Brands

Why Content Should Always Align With Brand Sales Goals

This post is part of the Content Q&A Series, featuring interviews with top content strategists and bloggers about their work and insights about the industry.

Content marketing needs more than great writing to truly add value to your brand. Whether you’re producing videos, articles, or blog pieces, you need to ensure that what you produce has a clear place in your company’s sales funnel.

“A viable content marketing strategy relates each persona and target audience to each phase of the sales engagement cycle,” said Suzanne Baran, content strategy director at Saatchi & Saatchi LA.

Her experience spans brands and publishers, as she has spent the last 14 years working with brands such as Yahoo, AT&T, Cisco, Scottrade, POM Wonderful, DirecTV, Teleflora, FIJI Water, California Psychics, AVG, The Hollywood Reporter, and Buzz Media.

Here’s what she’s learned:

1. Start with a content engagement map

“Companies can learn from creating content that provides rich information.”

First and foremost, brand marketers need to jump into their content plans with clear revenue goals. A first step in that process is to create a map that links content back to your business model.

“Creating a content engagement map informs what type of content will serve the needs of a potential consumer,” Baran said. “For example, if Jane is unfamiliar with a retail brand, she might fall in the top of the sales cycle under ‘awareness.’ Jane may not have a pressing need or pain point just yet. Her only pain point is not being able to find the perfect pumps.”

Content will facilitate the introductory handshake to our brand, according to Baran.

“Instead of bombarding her with bombastic marketing materials, companies can learn from creating content that provides rich information, such as a photo gallery on spring’s hottest colors,” Baran said.

2. Appoint a visionary to lead with stride

“Brands often lack structure around content creation … buy-in is often a challenge, and the process is rarely collaborative.”

The most common reason why content strategies fall flat is simple — brands fail to jump in with clearly defined objectives. You need a person to take the lead to oversee planning, creation, production, and maintenance of the entire content lifecycle.
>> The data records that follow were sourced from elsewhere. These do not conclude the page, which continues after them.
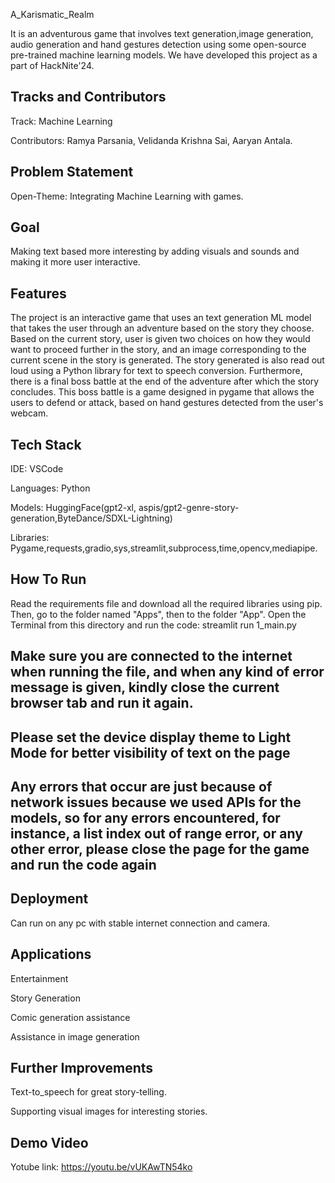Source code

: 
A_Karismatic_Realm

It is an adventurous game that involves text generation,image generation, audio generation and hand gestures detection using some open-source pre-trained machine learning models. We have developed this project as a part of HackNite'24.


## Tracks and Contributors
Track: Machine Learning

Contributors: Ramya Parsania, Velidanda Krishna Sai, Aaryan Antala.

## Problem Statement
Open-Theme: Integrating Machine Learning with games.
## Goal
Making text based more interesting by adding visuals and sounds and making it more user interactive.
## Features
The project is an interactive game that uses an text generation ML model that takes the user through an adventure based on the story they choose. Based on the current story, user is given two choices on how they would want to proceed further in the story, and an image corresponding to the current scene in the story is generated.
The story generated is also read out loud using a Python library for text to speech conversion.
Furthermore, there is a final boss battle at the end of the adventure after which the story concludes.
This boss battle is a game designed in pygame that allows the users to defend or attack, based on hand gestures detected from the user's webcam.
## Tech Stack
IDE:
VSCode

Languages: 
Python

Models:
HuggingFace(gpt2-xl, aspis/gpt2-genre-story-generation,ByteDance/SDXL-Lightning)

Libraries: 
Pygame,requests,gradio,sys,streamlit,subprocess,time,opencv,mediapipe.



## How To Run
Read the requirements file and download all the required libraries using pip.
Then, go to the folder named "Apps", then to the folder "App". Open the Terminal from this directory and run the code:
streamlit run 1_main.py

## Make sure you are connected to the internet when running the file, and when any kind of error message is given, kindly close the current browser tab and run it again.
## Please set the device display theme to Light Mode for better visibility of text on the page
## Any errors that occur are just because of network issues because we used APIs for the models, so for any errors encountered, for instance, a list index out of range error, or any other error, please close the page for the game and run the code again
## Deployment
Can run on any pc with stable internet connection and camera.
## Applications
Entertainment

Story Generation

Comic generation assistance

Assistance in image generation
## Further Improvements
Text-to_speech for great story-telling.

Supporting visual images for interesting stories.
## Demo Video
Yotube link:
https://youtu.be/vUKAwTN54ko
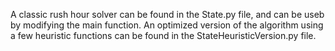 A classic rush hour solver can be found in the State.py file, and can be useb by modifying the main function. 
An optimized version of the algorithm using a few heuristic functions can be found in the StateHeuristicVersion.py file.
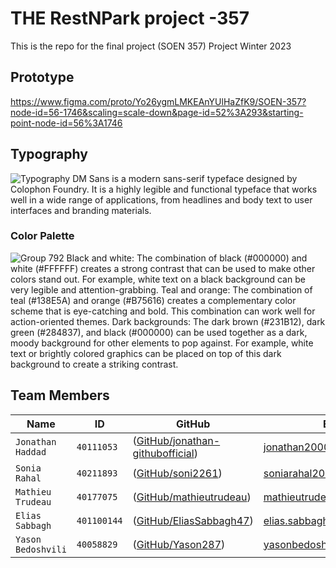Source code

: 
# THE RestNPark project -357
This is the repo for the final project (SOEN 357) Project Winter 2023

## Prototype
https://www.figma.com/proto/Yo26ygmLMKEAnYUlHaZfK9/SOEN-357?node-id=56-1746&scaling=scale-down&page-id=52%3A293&starting-point-node-id=56%3A1746

## Typography
![Typography](https://user-images.githubusercontent.com/79821374/232353345-85eba66c-66b5-40a8-9a38-b5263569340b.png)
DM Sans is a modern sans-serif typeface designed by Colophon Foundry. It is a highly legible and functional typeface that works well in a wide range of applications, from headlines and body text to user interfaces and branding materials.

### Color Palette
![Group 792](https://user-images.githubusercontent.com/79821374/232353444-639ec89c-d159-4277-9bb3-e5a163783d30.png)
Black and white: The combination of black (#000000) and white (#FFFFFF) creates a strong contrast that can be used to make other colors stand out. For example, white text on a black background can be very legible and attention-grabbing.
Teal and orange: The combination of teal (#138E5A) and orange (#B75616) creates a complementary color scheme that is eye-catching and bold. This combination can work well for action-oriented themes.
Dark backgrounds: The dark brown (#231B12), dark green (#284837), and black (#000000) can be used together as a dark, moody background for other elements to pop against. For example, white text or brightly colored graphics can be placed on top of this dark background to create a striking contrast.

## Team Members
|   Name   | ID      | GitHub   | Email  
| ------------- | ------------- | --------    | -------- |
| `Jonathan Haddad`         | `40111053`         | ([GitHub/jonathan-githubofficial](https://github.com/jonathan-githubofficial))   | jonathan200023@gmail.com
| `Sonia Rahal`         | `40211893`         | ([GitHub/soni2261](https://github.com/soni2261))   | soniarahal20@gmail.com
| `Mathieu Trudeau` | `40177075` | ([GitHub/mathieutrudeau](https://github.com/mathieutrudeau)) | mathieutrudeau11@gmail.com
| `Elias Sabbagh`   | `401100144`| ([GitHub/EliasSabbagh47](https://github.com/EliasSabbagh47))  | elias.sabbagh47@hotmail.com
| `Yason Bedoshvili` | `40058829` | ([GitHub/Yason287](https://github.com/Yason287)) | yasonbedoshvili@gmail.com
Leading content strategist Erin Scime calls this individual the “content czar.”

“Brands need to empower their czar with authority, accountability, and responsibility,” Baran said. “Often, companies do a poor job of creating this role and evangelizing the significance to internal and external facing stakeholders. Brands often lack structure around content creation. Outside resources will build their strategy, but buy-in is often a challenge, and the process is rarely collaborative.”

The key to success is flexibility.

“Brands are becoming publishers,” Baran said. “They are breaking news and require a nimble approach to publishing content across multiple platforms, especially social. Social influencers are becoming more convincing than other digital mediums.”

3. Get your measurement tools in place

“The most commonly used metric isn’t the most effective measurement tool.”

Baran encourages brands to get their metrics in order.

“Most brands I’ve worked with have multiple tools and disparate metrics, poor tagging, and the list goes on,” Baran said. “I advocate for Google Analytics and dashboards for content teams so that they have access data to inform their programming decisions.”

Don’t rely on a cookie-cutter approach to measuring success, she recommends.

“Conversions are defined differently by each brand,” Baran said. “The most commonly used metric isn’t the most effective measurement tool—pageviews and reach. Sign-ups, registrations, and information requests are widespread types of content marketing conversions. The least widespread type of conversion is video views and downloads, which is increasing in relevancy.”

It is essential that content marketers be data driven.

“I help brands by optimizing their content, specifically by identifying and delivering the right message for the right audience at the right time,” Baran said.